Headquartered in Carmel, J.D. Byrider was founded in 1989 by James DeVoe. Its mission is to serve customers with special financing needs who are routinely ignored by other dealers, and to ensure that they receive the same quality service in every Byrider dealership. However, two developments challenged the company's ability to continue to grow. First, a series of events in the industry -- including inattentiveness toward customer satisfaction by some Byrider franchisees -- led to media coverage that encouraged misunderstandings and misperceptions about the Byrider business model. Secondly, founder and CEO James DeVoe was killed in a March 2006 aircraft accident. The company faced a crisis of confidence -- among its franchise system and among its own employees.
Byrider went on the offense, taking every media opportunity to explain the truth about its business model and about how it provided important services to people who would otherwise be without the transportation they needed to keep their jobs and to advance in life. The company responded aggressively to misdeeds by franchisees, some of whom lost their right to carry the Byrider name.
The company established close communications with state attorney general offices wherever it did business to ensure that it could respond immediately to any consumer complaint.
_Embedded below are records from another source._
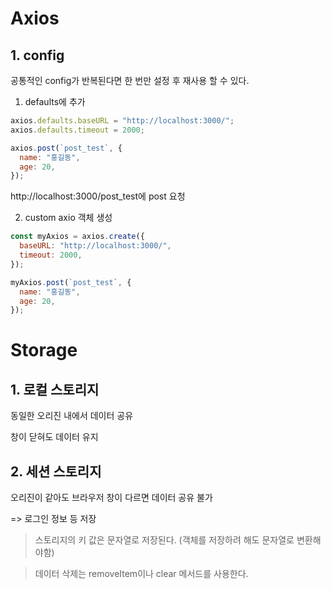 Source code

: # Axios

## 1. config

공통적인 config가 반복된다면 한 번만 설정 후 재사용 할 수 있다.

1. defaults에 추가

```js
axios.defaults.baseURL = "http://localhost:3000/";
axios.defaults.timeout = 2000;

axios.post(`post_test`, {
  name: "홍길동",
  age: 20,
});
```

http://localhost:3000/post_test에 post 요청

2. custom axio 객체 생성

```js
const myAxios = axios.create({
  baseURL: "http://localhost:3000/",
  timeout: 2000,
});

myAxios.post(`post_test`, {
  name: "홍길동",
  age: 20,
});
```

# Storage

## 1. 로컬 스토리지

동일한 오리진 내에서 데이터 공유

창이 닫혀도 데이터 유지

## 2. 세션 스토리지

오리진이 같아도 브라우저 창이 다르면 데이터 공유 불가

=> 로그인 정보 등 저장

> 스토리지의 키 값은 문자열로 저장된다. (객체를 저장하려 해도 문자열로 변환해야함)

> 데이터 삭제는 removeItem이나 clear 메서드를 사용한다.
Byrider expanded and improved its customer service survey system, calling hundreds of customers every day throughout the nation to confirm that it was serving them appropriately. They also launched a new website for consumers that disclosed all customer comments -- positive and negative -- collected by the national daily survey system, enabling public access to information that was previously for internal use only.

Byrider compares itself to Blockbuster, which burst on a video business that was fragmented and lacking in professionalism and changed the paradigm. Byrider is emulating that model in the buy-here, pay-here used-car industry. From the quality of its facilities, to the warranties and maintenance it provides, Byrider seeks to set the gold standard, and wants its customers and others to know it.

Throughout its campaign of self-improvement and "correcting the record," Byrider benefited from newly motivated leadership within its own ranks. The founder's son, James DeVoe Jr., stepped forward to assume his father's position. He successfully assured franchisees, employees, financial institutions and other partners that "Nothing has changed -- it's business as usual at Byrider."
Response was immediate. In the year after Jim DeVoe's death, Byrider licensed more than 30 new locations to existing franchisees -- a confirmation of their faith in the company. Customer satisfaction ratings reached an all-time high. Today, some 700,000 vehicle sales after the founding of the company, daily monitoring of customer satisfaction shows an average rating of 95 percent, there are franchisee- and company-owned J.D. Byrider dealerships in 30 states, and more than 5,000 people -- many of them repeat customers or referrals -- trust Byrider with their business every month.